Normalizing happens after resolving and if we don't resolve a path, we have no way to know what is a directory and what isn't. We will be setting breakpoints for remote targets quite a bit in LLDB and ww can't assume or stat anything in a path. So I would say FileSpec's are equivalent if the relative paths match all components.

Now the (c) part would imply that foo/.. should normalize to ./. and not ., which is a bit odd, but it is consistent with our stated intention of preserving directory information. If we do not want to have ./. here, then we need to come up with a different definition of what it means to be "normalized".

I guess we could make the m_directory contain "." and m_filename contain nothing for the "./." case. It doesn 't make sense to have "." in both places.

857

Because if you don't check this joining {"/', "foo.txt"} will result in "//foo.txt" which is wrong,.

labath added inline comments.Apr 24 2018, 8:27 AM
source/Utility/FileSpec.cpp
406

they resolve to the same file in a virtual filesystem, where all referenced path components exist and are directories

Normalizing happens after resolving and if we don't resolve a path, we have no way to know what is a directory and what isn't. We will be setting breakpoints for remote targets quite a bit in LLDB and ww can't assume or stat anything in a path.
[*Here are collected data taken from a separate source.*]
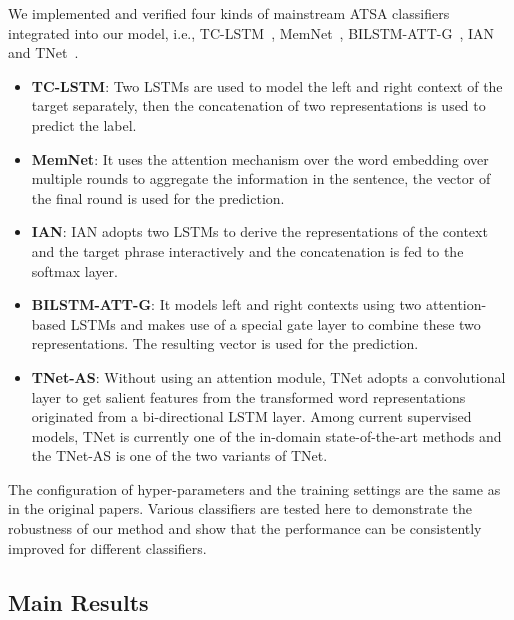\documentclass[11pt,a4paper]{article}
\begin{document}
We implemented and verified four kinds of mainstream ATSA classifiers integrated into our model, i.e., TC-LSTM~\cite{DBLP:conf/coling/TangQFL16}, MemNet~\cite{DBLP:conf/emnlp/TangQL16}, BILSTM-ATT-G~\cite{DBLP:conf/eacl/ZhangL17}, IAN~\cite{DBLP:conf/ijcai/MaLZW17} and TNet~\cite{li2018transformation}.
\begin{itemize}
	\item \textbf{TC-LSTM}: Two LSTMs are used to model the left and right context of the target separately, then the concatenation of two representations is used to predict the label.
\item \textbf{MemNet}: It uses the attention mechanism over the word embedding over multiple rounds to aggregate the information in the sentence, the vector of the final round is used for the prediction.
	\item \textbf{IAN}: IAN adopts two LSTMs to derive the representations of the context and the target phrase interactively and the concatenation is fed to the softmax layer.
	\item \textbf{BILSTM-ATT-G}: It models left and right contexts using two attention-based LSTMs and makes use of a special gate layer to combine these two representations. The resulting vector is used for the prediction.
		\item \textbf{TNet-AS}: Without using an attention module, TNet adopts a convolutional layer to get salient features from the transformed word representations originated from a bi-directional LSTM layer. Among current supervised models, TNet is currently one of the in-domain state-of-the-art methods and the TNet-AS is one of the two variants of TNet. 
	
\end{itemize}
The configuration of hyper-parameters and the training settings are the same as in the original papers.
Various classifiers are tested here to demonstrate the robustness of our method and show that the performance can be consistently improved for different classifiers.


\subsection{Main Results}
\end{document}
Yes, I am aware of that. I am not saying this is how we should actually implement the normalization algorithm. I am trying define what a "normalization" is in the first place, so that we can then judge whether a particular normalization algorithm is good or not. I think defining normalization in terms of an actual filesystem makes sense, since at the end of the day, our algorithm should somehow approximate what happens in real file systems. I am not saying the algorithm should be doing any stats, but for the verification (either in our heads or in the tests) we can use certainly use stats or actual file systems.

So I would say FileSpec's are equivalent if the relative paths match all components.
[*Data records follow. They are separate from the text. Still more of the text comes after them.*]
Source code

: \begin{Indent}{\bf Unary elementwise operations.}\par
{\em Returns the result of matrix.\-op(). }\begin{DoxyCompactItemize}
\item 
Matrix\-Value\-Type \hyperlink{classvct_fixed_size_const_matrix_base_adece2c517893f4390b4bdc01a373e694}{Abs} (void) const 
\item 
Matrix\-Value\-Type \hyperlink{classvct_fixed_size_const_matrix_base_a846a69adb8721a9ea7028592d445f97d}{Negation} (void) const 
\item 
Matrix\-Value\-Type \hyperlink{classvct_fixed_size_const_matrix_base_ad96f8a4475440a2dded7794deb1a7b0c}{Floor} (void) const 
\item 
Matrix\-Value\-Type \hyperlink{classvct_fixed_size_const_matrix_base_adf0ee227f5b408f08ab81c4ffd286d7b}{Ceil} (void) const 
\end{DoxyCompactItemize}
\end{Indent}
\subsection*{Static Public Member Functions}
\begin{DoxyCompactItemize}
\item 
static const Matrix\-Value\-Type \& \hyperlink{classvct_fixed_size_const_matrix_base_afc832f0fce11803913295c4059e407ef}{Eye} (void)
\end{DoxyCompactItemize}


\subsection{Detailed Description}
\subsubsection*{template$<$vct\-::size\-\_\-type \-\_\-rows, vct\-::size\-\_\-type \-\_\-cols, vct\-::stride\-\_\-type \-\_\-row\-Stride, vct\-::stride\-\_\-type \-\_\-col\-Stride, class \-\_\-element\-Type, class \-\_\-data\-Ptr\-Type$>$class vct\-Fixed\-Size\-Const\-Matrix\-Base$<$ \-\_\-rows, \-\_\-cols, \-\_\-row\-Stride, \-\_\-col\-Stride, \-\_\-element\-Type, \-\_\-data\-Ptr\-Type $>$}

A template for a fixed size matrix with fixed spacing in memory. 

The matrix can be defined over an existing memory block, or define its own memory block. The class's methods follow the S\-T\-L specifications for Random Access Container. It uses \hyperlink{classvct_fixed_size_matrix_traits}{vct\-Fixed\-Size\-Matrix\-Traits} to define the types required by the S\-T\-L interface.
This is too vague to be useful. I have no idea how I would apply this definition to determine if e.g. "/foo/../bar.txt" and "./bar.txt" are equivalent. And you didn't say anything about how to derive the normal form for a FileSpec.

Now the (c) part would imply that foo/.. should normalize to ./. and not ., which is a bit odd, but it is consistent with our stated intention of preserving directory information. If we do not want to have ./. here, then we need to come up with a different definition of what it means to be "normalized".

I guess we could make the m_directory contain "." and m_filename contain nothing for the "./." case. It doesn 't make sense to have "." in both places.

I don't think that is very useful, as then this would be the only special case where normalization would produce a FileSpec without a filename component.

857

Yes, but didn't the original condition guard against that already?

We know that components[i] is non-empty, and we have just appended it to result two lines above. So, unless I am missing something, result.back() should be the same as components[i].back() and this additional check does not buy us anything.

clayborg added inline comments.Apr 24 2018, 8:35 AM
source/Utility/FileSpec.cpp
406

So I would say FileSpec's are equivalent if the relative paths match all components.

This is too vague to be useful. I have no idea how I would apply this definition to determine if e.g. "/foo/../bar.txt" and "./bar.txt" are equivalent. And you didn't say anything about how to derive the normal form for a FileSpec.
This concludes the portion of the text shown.